Authorisation Number: 1012448679714

Ruling

Subject: CGT - small business concessions

Question 1

Does your property satisfy the 'active asset' test?

Answer

No

This ruling applies for the following periods

Year ended 30 June 2010

The scheme commenced on

1 July 2009

Relevant facts and circumstances

The properties A and B were built in year ended 30 June 20XX with an intention to sell both properties following their completion.

After completion, the properties did not attain the reserved price required for you to make a profit. B was then rented out.

A (the property) was retained to run your business, and a portion of this property was also retained for your public officer's private use, and commercial rental rates were charged. This portion could not have been rented to an unrelated entity, as exclusive and private use was not possible with the business being run from the remaining portion of the property.

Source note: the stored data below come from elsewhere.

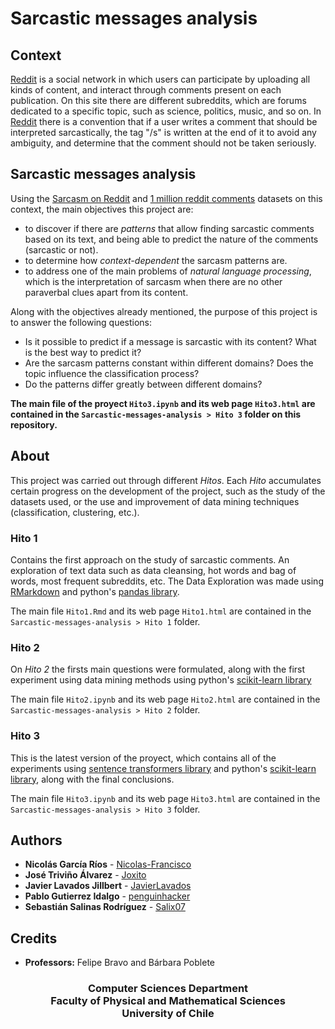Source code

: # Sarcastic messages analysis
## Context

[Reddit](https://www.reddit.com/) is a social network in which users can participate by uploading all kinds of content, and interact through comments present on each publication. On this site there are different subreddits, which are forums dedicated to a specific topic, such as science, politics, music, and so on. In [Reddit](https://www.reddit.com/) there is a convention that if a user writes a comment that should be interpreted sarcastically, the tag "/s" is written at the end of it to avoid any ambiguity, and determine that the comment should not be taken seriously.

## Sarcastic messages analysis
Using the [Sarcasm on Reddit](https://www.kaggle.com/danofer/sarcasm) and [1 million reddit comments](https://www.kaggle.com/smagnan/1-million-reddit-comments-from-40-subreddits) datasets on this context, the main objectives this project are:
- to discover if there are *patterns* that allow finding sarcastic comments based on its text, and being able to predict the nature of the comments (sarcastic or not).
- to determine how *context-dependent* the sarcasm patterns are. 
- to address one of the main problems of *natural language processing*, which is the interpretation of sarcasm when there are no other paraverbal clues apart from its content.

Along with the objectives already mentioned, the purpose of this project is to answer the following questions:
- Is it possible to predict if a message is sarcastic with its content? What is the best way to predict it?
- Are the sarcasm patterns constant within different domains? Does the topic influence the classification process?
- Do the patterns differ greatly between different domains?

**The main file of the proyect ```Hito3.ipynb``` and its web page ```Hito3.html``` are contained in the ```Sarcastic-messages-analysis > Hito 3``` folder on this repository.**

## About

This project was carried out through different *Hitos*. Each *Hito* accumulates certain progress on the development of the project, such as the study of the datasets used, or the use and improvement of data mining techniques (classification, clustering, etc.).

### Hito 1

Contains the first approach on the study of sarcastic comments. An exploration of text data such as data cleansing, hot words and bag of words, most frequent subreddits, etc. The Data Exploration was made using [RMarkdown](https://rmarkdown.rstudio.com/) and python's [pandas library](https://pandas.pydata.org/).

The main file ```Hito1.Rmd``` and its web page ```Hito1.html``` are contained in the ```Sarcastic-messages-analysis > Hito 1``` folder.

### Hito 2

On *Hito 2* the firsts main questions were formulated, along with the first experiment using data mining methods using python's [scikit-learn library](https://scikit-learn.org/stable/)

The main file ```Hito2.ipynb``` and its web page ```Hito2.html``` are contained in the ```Sarcastic-messages-analysis > Hito 2``` folder.

### Hito 3

This is the latest version of the proyect, which contains all of the experiments using [sentence transformers library](https://github.com/UKPLab/sentence-transformers) and python's [scikit-learn library](https://scikit-learn.org/stable/), along with the final conclusions.

The main file ```Hito3.ipynb``` and its web page ```Hito3.html``` are contained in the ```Sarcastic-messages-analysis > Hito 3``` folder.


## Authors
- **Nicolás García Ríos** - [Nicolas-Francisco](https://github.com/Nicolas-Francisco)
- **José Triviño Álvarez** - [Joxito](https://github.com/Joxito)
- **Javier Lavados Jillbert** - [JavierLavados](https://github.com/JavierLavados)
- **Pablo Gutierrez Idalgo** - [penguinhacker](https://github.com/penguinhacker)
- **Sebastián Salinas Rodríguez** - [Salix07](https://github.com/salistito)

Credits
-------
- **Professors:** Felipe Bravo and Bárbara Poblete

<h3 align="center">
  Computer Sciences Department <br> Faculty of Physical and Mathematical Sciences <br> University of Chile
</h3>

The property was sold in year ended 30 June 20YY resulting in a capital gain of $XX which was included in your income tax return for year ended 30 June 20YY.

Your business is a small business entity.

Your previous accountant assessed the property as a passive asset that was mainly used to derive rent. You disagree with this assessment.

You use a percentage of the property for business use, and a percentage for private use.

Z bedrooms and part of the living area are retained for private use, while another bedroom, the garage and part of the living area is used by the business.

Relevant legislative provisions

Income Tax Assessment Act 1997 section 152-35

Income Tax Assessment Act 1997 subsection 152-35(2)

Income Tax Assessment Act 1997 subsection 152-40(1)

Income Tax Assessment Act 1997 paragraph 152-40(1)(c)

Income Tax Assessment Act 1997 paragraph 152-40(4)(e)

Reasons for decision

Detailed reasoning

In order to be eligible for the small business capital gains tax (CGT) concessions, a number of basic conditions must be satisfied. One of these conditions is that the asset must satisfy the active asset test.

Active asset test

Under section 152-35 of the ITAA 1997, a CGT asset satisfies the active asset test if:

    (a) you have owned the asset for 15 years or less and the asset was an active asset of yours for a total of at least half of the period specified in subsection (2); or

    (b) you have owned the asset for more than 15 years and the asset was an active asset of yours for a total of at least 7½ years during the period specified in subsection (2).

As per subsection 152-35(2) of the ITAA 1997, the period:

    (a) begins when you acquired the asset; and

    (b) ends at the earlier of:

    (i) the CGT event; and

      (ii) if the relevant business ceased to be carried on in the 12 months before that time or any longer period that the Commissioner allows - the cessation of the business.

The term 'active asset' is defined in subsection 152-40(1) of the ITAA 1997 as an asset you own and use (or hold ready for use) in the course of carrying on a business; or in the course of carrying on a business by a connected entity under paragraph 152-40(1)(c) of the ITAA 1997.

Paragraph 152-40(4)(e) of the ITAA 1997 states, however, that an asset whose main use in the course of carrying on the business is to derive rent can not be an active asset unless the main use for deriving rent was only temporary.

In your circumstances, you use a percentage of the property for personal/private use and charge commercial rental rates for this portion. The other percentage of the property is used to carry on your business, but the portions are not divided and your business use extends to the private section of your home.

Having regard to all of the above, we consider that at least half of the property is used to produce rental income and therefore, the property is excluded from being an active asset under paragraph 152-40(4)(e) of the ITAA 1997.